New Haven Probate Judge John A. Keyes said he will rule on the motion to keep Griffin’s medical records private “as soon as I can.’’

Lindsay Mathews, Griffin’s mother, is fighting the state’s attempt to share her son’s medical information with a private company that’s coming in to run what had been a state-run group home.

Mathews’ son currently resides in state care at Brook Street group home in Hamden. Griffin has cerebral palsy and suffers profound intellectual impairments.

After Gov. Dannel P. Malloy and DDS announced plans to privatize the group home that Griffin lived in for decades Mathews objected to the change in care. 

Mathews filed an injunction against the state in Superior Court looking to prevent them from giving her son private care or transferring his private medical information to the new owners of the group home.
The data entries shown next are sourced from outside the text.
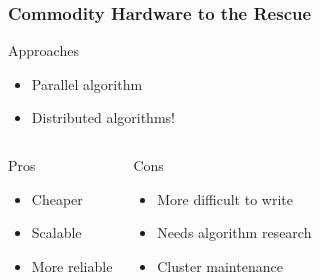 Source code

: \begin{frame}
 \frametitle{Commodity Hardware to the Rescue}
\begin{block}{Approaches}
\begin{itemize}
\item Parallel algorithm
\item Distributed algorithms!
\end{itemize}
\end{block}


\begin{columns} 
\begin{block}{Pros}
\begin{itemize}
 \item Cheaper
 \item Scalable
 \item More reliable
\end{itemize}
\end{block}

\begin{block}{Cons}
\begin{itemize}
  \item More difficult to write
  \item Needs algorithm research
  \item Cluster maintenance
\end{itemize} 
\end{block}
\end{columns}
\end{frame}
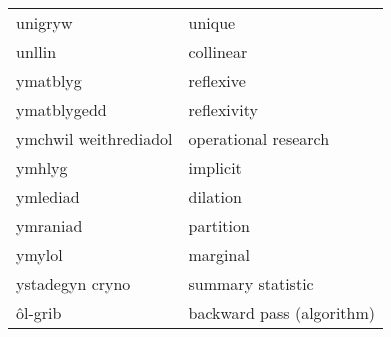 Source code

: \begin{supertabular}{p{0.22\textwidth}p{0.22\textwidth}}
unigryw & unique \\
unllin & collinear \\
ymatblyg & reflexive \\
ymatblygedd & reflexivity \\
ymchwil weithrediadol & operational research \\
ymhlyg & implicit \\
ymlediad & dilation \\
ymraniad & partition \\
ymylol & marginal \\
ystadegyn cryno & summary statistic \\
ôl-grib & backward pass (algorithm) \\
\end{supertabular}
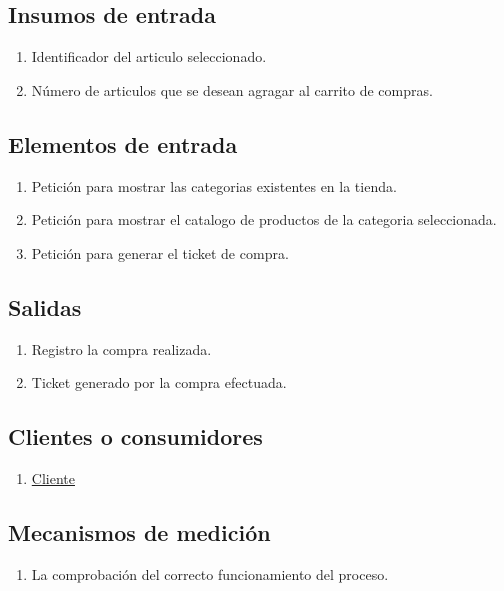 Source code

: \newpage	
\subsection{Insumos de entrada}
	\begin{enumerate}
		\item Identificador del articulo seleccionado.
		\item N\'umero de articulos que se desean agragar al carrito de compras.
	\end{enumerate}
	
\subsection{Elementos de entrada}
	\begin{enumerate}
		\item Petici\'on para mostrar las categorias existentes en la tienda.
		\item Petici\'on para mostrar el catalogo de productos de la categoria seleccionada.
		\item Petici\'on para generar el ticket de compra.
	\end{enumerate}
	
	
\subsection{Salidas}
	\begin{enumerate}
		\item Registro la compra realizada.
		\item Ticket generado por la compra efectuada.
	\end{enumerate}
	
	
\subsection{Clientes o consumidores}
	\begin{enumerate}
		\item \hyperlink{Cliente}{Cliente}
	\end{enumerate}
	
	
\subsection{Mecanismos de medici\'on}
	\begin{enumerate}
		\item La comprobaci\'on del correcto funcionamiento del proceso.
	\end{enumerate}
	

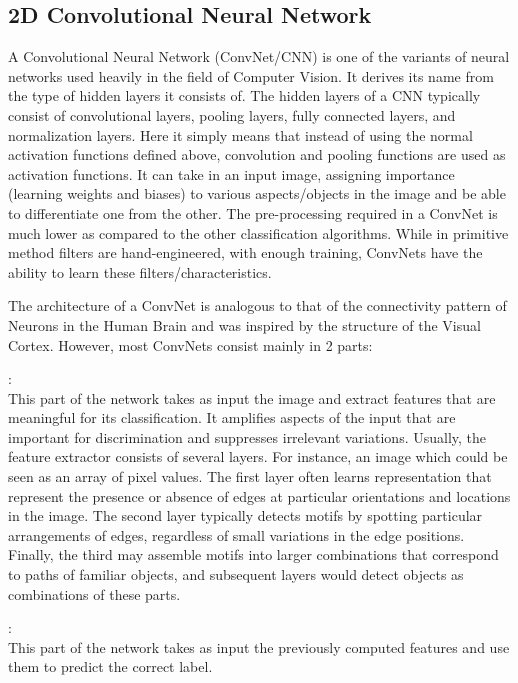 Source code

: \subsection {2D Convolutional Neural Network}
A Convolutional Neural Network (ConvNet/CNN) is one of the variants of neural networks used heavily in the field of Computer Vision. It
derives its name from the type of hidden layers it consists of. The hidden layers of a CNN typically consist of convolutional layers, pooling
layers, fully connected layers, and normalization layers. Here it simply means that instead of using the normal activation functions defined
above, convolution and pooling functions are used as activation functions.
It can take in an input image, assigning importance (learning weights and biases) to various aspects/objects in the image and be able to
differentiate one from the other. The pre-processing required in a ConvNet is much lower as compared to the other classification algorithms.
While in primitive method filters are hand-engineered, with enough training, ConvNets have the ability to learn these filters/characteristics.

The architecture of a ConvNet is analogous to that of the connectivity pattern of Neurons in the Human Brain and was inspired by the
structure of the Visual Cortex. However, most ConvNets consist mainly in 2 parts:
\begin{description}[font=$\bullet$\scshape\bfseries]
\item [ Feature extractor] : \\
  This part of the network takes as input the image and extract features that are meaningful for its classification. It amplifies aspects
  of the input that are important for discrimination and suppresses irrelevant variations. Usually, the feature extractor consists of
  several layers. For instance, an image which could be seen as an array of pixel values. The first layer often learns representation
  that represent the presence or absence of edges at particular orientations and locations in the image. The second layer typically
  detects motifs by spotting particular arrangements of edges, regardless of small variations in the edge positions. Finally, the third
  may assemble motifs into larger combinations that correspond to paths of familiar objects, and subsequent layers would detect objects
  as combinations of these parts.
  
\item [ Classifier ] : \\
  This part of the network takes as input the previously computed features and use them to predict the correct label.
\end{description}

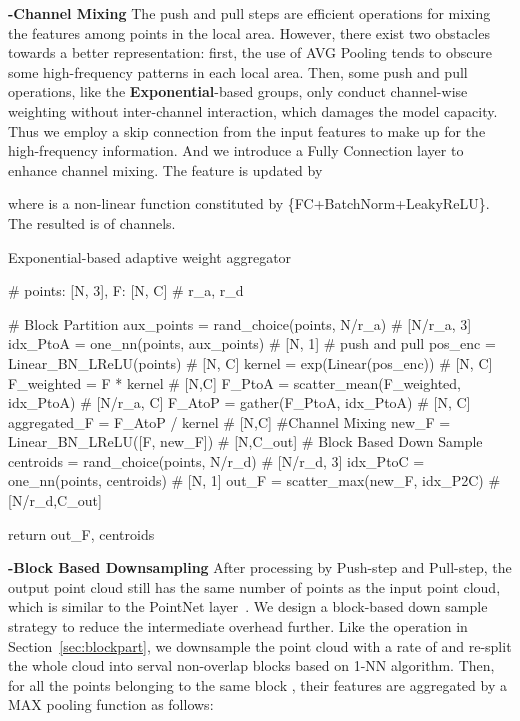 \documentclass[journal]{IEEEtran}
\begin{document}
\noindent
{\bf -Channel Mixing} The push and pull steps are efficient operations for mixing the features among points in the local area. However, there exist two obstacles towards a better representation: first, the use of AVG Pooling tends to obscure some high-frequency patterns in each local area. Then, some push and pull operations, like the {\bf Exponential}-based groups, only conduct channel-wise weighting without inter-channel interaction, which damages the model capacity. Thus we employ a skip connection from the input features to make up for the high-frequency information. And we introduce a Fully Connection layer to enhance channel mixing. The feature is updated by 

where  is a non-linear function constituted by \{FC+BatchNorm+LeakyReLU\}. The resulted  is of  channels.

\begin{algorithm}[t]
  \caption{Exponential-based adaptive weight aggregator}
  \begin{algorithmic}\label{alg:expaw}
  \STATE
    \begin{python}
    # points: [N, 3], F: [N, C]
    # r_a, r_d
    
    # Block Partition
    aux_points = rand_choice(points, N/r_a) 
                                # [N/r_a, 3]
    idx_PtoA = one_nn(points, aux_points) 
                                    # [N, 1]
    # push and pull
    pos_enc = Linear_BN_LReLU(points) # [N, C]
    kernel = exp(Linear(pos_enc)) # [N, C]
    F_weighted = F * kernel # [N,C]
    F_PtoA = scatter_mean(F_weighted, idx_PtoA) 
                                    # [N/r_a, C]
    F_AtoP = gather(F_PtoA, idx_PtoA) # [N, C]
    aggregated_F = F_AtoP / kernel # [N,C]
    #Channel Mixing
    new_F = Linear_BN_LReLU([F, new_F]) 
                            # [N,C_out]
    # Block Based Down Sample
    centroids = rand_choice(points, N/r_d) 
                                # [N/r_d, 3]
    idx_PtoC = one_nn(points, centroids) 
                                    # [N, 1]
    out_F = scatter_max(new_F, idx_P2C) 
                        # [N/r_d,C_out]
    
    return out_F, centroids
    \end{python}
  \end{algorithmic}
\end{algorithm}

\noindent
{\bf -Block Based Downsampling}
After processing by Push-step and Pull-step, the output point cloud still has the same number of points as the input point cloud, which is similar to the PointNet layer~\cite{PointNet}. We design a block-based down sample strategy to reduce the intermediate overhead further. Like the operation in Section~\ref{sec:blockpart}, we downsample the point cloud with a rate of  and re-split the whole cloud into serval non-overlap blocks  based on 1-NN algorithm. Then, for all the points belonging to the same block , their features are aggregated by a MAX pooling function as follows:
\end{document}
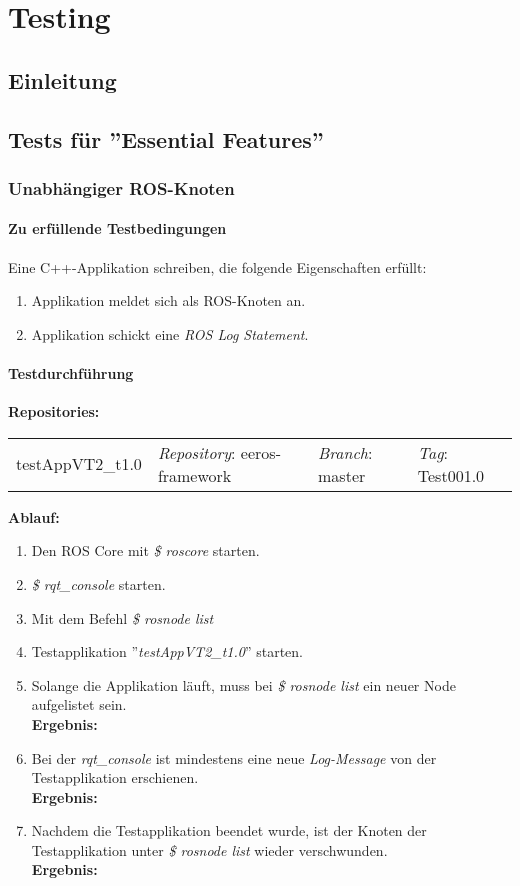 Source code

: \chapter{Testing}
\section{Einleitung}

\section{Tests für ''Essential Features''}
\subsection{Unabhängiger ROS-Knoten}
\subsubsection{Zu erfüllende Testbedingungen}
Eine C++-Applikation schreiben, die folgende Eigenschaften erfüllt:
\begin{enumerate}
\item Applikation meldet sich als ROS-Knoten an.
\item Applikation schickt eine \textit{ROS Log Statement}.
\end{enumerate}

\subsubsection{Testdurchführung}
\textbf{Repositories:} \\
\begin{tabular}
  { l						| l			 							l								 l								}
  testAppVT2\_t1.0			& \textit{Repository}: eeros-framework	& \textit{Branch}: master		& \textit{Tag}: Test001.0 		\\
\end{tabular}

\textbf{Ablauf: }
\begin{enumerate}
\item Den ROS Core mit \textit{\$ roscore} starten.
\item \textit{\$ rqt\_console} starten.
\item Mit dem Befehl \textit{\$ rosnode list} 
\item Testapplikation ''\textit{testAppVT2\_t1.0}'' starten.
\item Solange die Applikation läuft, muss bei \textit{\$ rosnode list} ein neuer Node aufgelistet sein. \\
\textbf{Ergebnis:} \checkmark
\item Bei der \textit{rqt\_console} ist mindestens eine neue \textit{Log-Message} von der Testapplikation erschienen. \\
\textbf{Ergebnis:} \checkmark
\item Nachdem die Testapplikation beendet wurde, ist der Knoten der Testapplikation unter \textit{\$ rosnode list} wieder verschwunden. \\
\textbf{Ergebnis:} \checkmark
\end{enumerate}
That lawsuit is separate from the Probate Court proceedings where the state is seeking to obtain her son’s medical information.

Keyes postponed Monday’s hearing until he could make a ruling on public access to the probate proceedings.

Members of the media and state workers who care for Griffin were in courtroom during Monday’s hearing.

“I am my son’s mother and I know what is best for him,’’ Mathews said. “The Department of Developmental Services is not listening to parents and DDS’ actions will harm our children.  It’s heartbreaking to feel so powerless about the future of your child.  I hope DDS reconsiders their bullying tactics.”

The decision to convert from state to private operators for residential services for state residents with intellectual and developmental disabilities was made in August when DDS Commissioner Morna Murray submitted a plan to Malloy’s budget office. The plan is expected to save the agency $42 million in 2017 and nearly $70 million in 2018.

Under the plan, 30 group homes will be converted to private operation by Jan. 1, 2017. In March, it announced the closure of two regional centers in Meriden and Stratford. Those facilities will close by October and several other day programs also will be transitioned to the private sector.

“The Department of Developmental Services (DDS) provides funding for supports and services to 16,724 individuals with intellectual disabilities throughout Connecticut. Less than six percent receive services from public run programs,” Nicole Cadovius, public information officer for DDS, said Monday. “Ninety-four percent receive a range of programs from qualified community-based providers who have created opportunities for individuals to participate in residential, employment, recreational, and social opportunities in their communities.”

She said she knows these changes are difficult for individuals, families and staff, but “they are necessary for us to maintain critical supports.”

She said they are required to maintain privacy and Monday’s guardianship matter was a “confidential legal process.”